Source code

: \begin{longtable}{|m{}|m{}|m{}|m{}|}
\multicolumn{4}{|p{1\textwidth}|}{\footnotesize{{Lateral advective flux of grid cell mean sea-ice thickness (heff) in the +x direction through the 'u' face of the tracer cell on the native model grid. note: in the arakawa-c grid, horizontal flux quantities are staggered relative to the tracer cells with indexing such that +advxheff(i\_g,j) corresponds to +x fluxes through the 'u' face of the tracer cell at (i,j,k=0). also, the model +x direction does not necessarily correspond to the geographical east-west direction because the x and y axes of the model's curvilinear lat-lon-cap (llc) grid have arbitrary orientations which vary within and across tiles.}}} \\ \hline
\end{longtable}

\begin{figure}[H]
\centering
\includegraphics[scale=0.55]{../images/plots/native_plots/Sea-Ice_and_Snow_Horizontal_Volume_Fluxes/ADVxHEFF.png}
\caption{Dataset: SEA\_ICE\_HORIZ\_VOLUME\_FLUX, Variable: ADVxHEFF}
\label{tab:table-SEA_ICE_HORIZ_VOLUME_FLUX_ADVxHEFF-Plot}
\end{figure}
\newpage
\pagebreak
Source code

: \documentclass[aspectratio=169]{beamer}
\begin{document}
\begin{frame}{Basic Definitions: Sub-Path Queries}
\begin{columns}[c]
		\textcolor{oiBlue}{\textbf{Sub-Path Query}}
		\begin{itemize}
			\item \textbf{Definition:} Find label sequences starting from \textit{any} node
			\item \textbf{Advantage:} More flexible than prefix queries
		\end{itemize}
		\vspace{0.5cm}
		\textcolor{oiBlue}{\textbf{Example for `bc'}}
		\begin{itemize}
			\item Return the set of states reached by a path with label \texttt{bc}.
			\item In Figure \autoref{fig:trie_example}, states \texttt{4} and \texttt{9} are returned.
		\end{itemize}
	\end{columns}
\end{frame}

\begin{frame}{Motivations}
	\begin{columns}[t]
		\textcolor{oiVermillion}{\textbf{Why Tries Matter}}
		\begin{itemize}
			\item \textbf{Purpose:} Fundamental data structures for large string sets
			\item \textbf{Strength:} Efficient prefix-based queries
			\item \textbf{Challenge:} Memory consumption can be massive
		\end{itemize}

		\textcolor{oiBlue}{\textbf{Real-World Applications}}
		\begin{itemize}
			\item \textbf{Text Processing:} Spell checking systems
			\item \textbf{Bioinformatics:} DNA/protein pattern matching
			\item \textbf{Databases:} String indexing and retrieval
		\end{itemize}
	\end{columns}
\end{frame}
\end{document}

§ INSTRUCTIONS FOR THE TASK
Please give only the number of lines above that contain the word "label".

§ SOLUTION
3